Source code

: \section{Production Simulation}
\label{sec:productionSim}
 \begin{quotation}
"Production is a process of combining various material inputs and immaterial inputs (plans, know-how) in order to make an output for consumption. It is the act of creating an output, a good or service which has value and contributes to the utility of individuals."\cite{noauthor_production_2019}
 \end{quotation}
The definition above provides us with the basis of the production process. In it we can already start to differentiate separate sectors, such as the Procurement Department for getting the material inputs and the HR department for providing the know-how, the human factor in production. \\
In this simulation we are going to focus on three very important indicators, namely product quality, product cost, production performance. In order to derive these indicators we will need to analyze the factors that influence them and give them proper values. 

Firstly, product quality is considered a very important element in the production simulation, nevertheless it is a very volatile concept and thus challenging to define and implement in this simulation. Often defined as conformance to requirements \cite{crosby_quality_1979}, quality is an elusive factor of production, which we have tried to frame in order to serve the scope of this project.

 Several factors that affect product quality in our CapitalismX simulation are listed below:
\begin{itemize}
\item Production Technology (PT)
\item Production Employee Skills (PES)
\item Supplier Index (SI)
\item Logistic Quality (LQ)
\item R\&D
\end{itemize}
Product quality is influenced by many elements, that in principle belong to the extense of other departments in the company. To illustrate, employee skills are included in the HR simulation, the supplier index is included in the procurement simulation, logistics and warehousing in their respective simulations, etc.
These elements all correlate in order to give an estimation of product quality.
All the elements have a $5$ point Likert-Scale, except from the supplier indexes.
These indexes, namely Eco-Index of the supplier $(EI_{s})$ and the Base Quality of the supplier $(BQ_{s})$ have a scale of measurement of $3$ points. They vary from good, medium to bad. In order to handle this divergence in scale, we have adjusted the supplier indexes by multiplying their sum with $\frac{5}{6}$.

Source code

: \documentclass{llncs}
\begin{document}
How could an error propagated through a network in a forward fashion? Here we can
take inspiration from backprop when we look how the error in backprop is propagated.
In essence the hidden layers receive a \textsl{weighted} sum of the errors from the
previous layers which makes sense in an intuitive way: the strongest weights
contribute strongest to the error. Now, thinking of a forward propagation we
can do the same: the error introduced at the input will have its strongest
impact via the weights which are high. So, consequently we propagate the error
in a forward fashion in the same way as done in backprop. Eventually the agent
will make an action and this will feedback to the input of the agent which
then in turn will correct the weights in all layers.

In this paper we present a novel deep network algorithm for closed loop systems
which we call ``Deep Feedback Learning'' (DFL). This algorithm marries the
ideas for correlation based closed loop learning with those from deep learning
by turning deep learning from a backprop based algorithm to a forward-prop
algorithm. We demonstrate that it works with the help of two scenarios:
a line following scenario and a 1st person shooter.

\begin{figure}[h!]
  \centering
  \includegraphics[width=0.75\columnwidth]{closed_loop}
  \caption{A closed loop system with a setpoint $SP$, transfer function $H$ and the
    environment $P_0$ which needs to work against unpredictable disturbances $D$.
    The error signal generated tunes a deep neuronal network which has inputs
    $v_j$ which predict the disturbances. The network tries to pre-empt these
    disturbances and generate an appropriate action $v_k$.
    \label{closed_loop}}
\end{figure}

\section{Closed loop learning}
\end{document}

_____

=== EXERCISE BRIEF ===
Please return every line from the first one in the records above down to the line containing "In this simulation we", including both, exactly as written and nothing more.

=== TASK RESULT ===
Source code

: \section{Production Simulation}
\label{sec:productionSim}
 \begin{quotation}
"Production is a process of combining various material inputs and immaterial inputs (plans, know-how) in order to make an output for consumption. It is the act of creating an output, a good or service which has value and contributes to the utility of individuals."\cite{noauthor_production_2019}
 \end{quotation}
The definition above provides us with the basis of the production process. In it we can already start to differentiate separate sectors, such as the Procurement Department for getting the material inputs and the HR department for providing the know-how, the human factor in production. \\
In this simulation we are going to focus on three very important indicators, namely product quality, product cost, production performance. In order to derive these indicators we will need to analyze the factors that influence them and give them proper values. 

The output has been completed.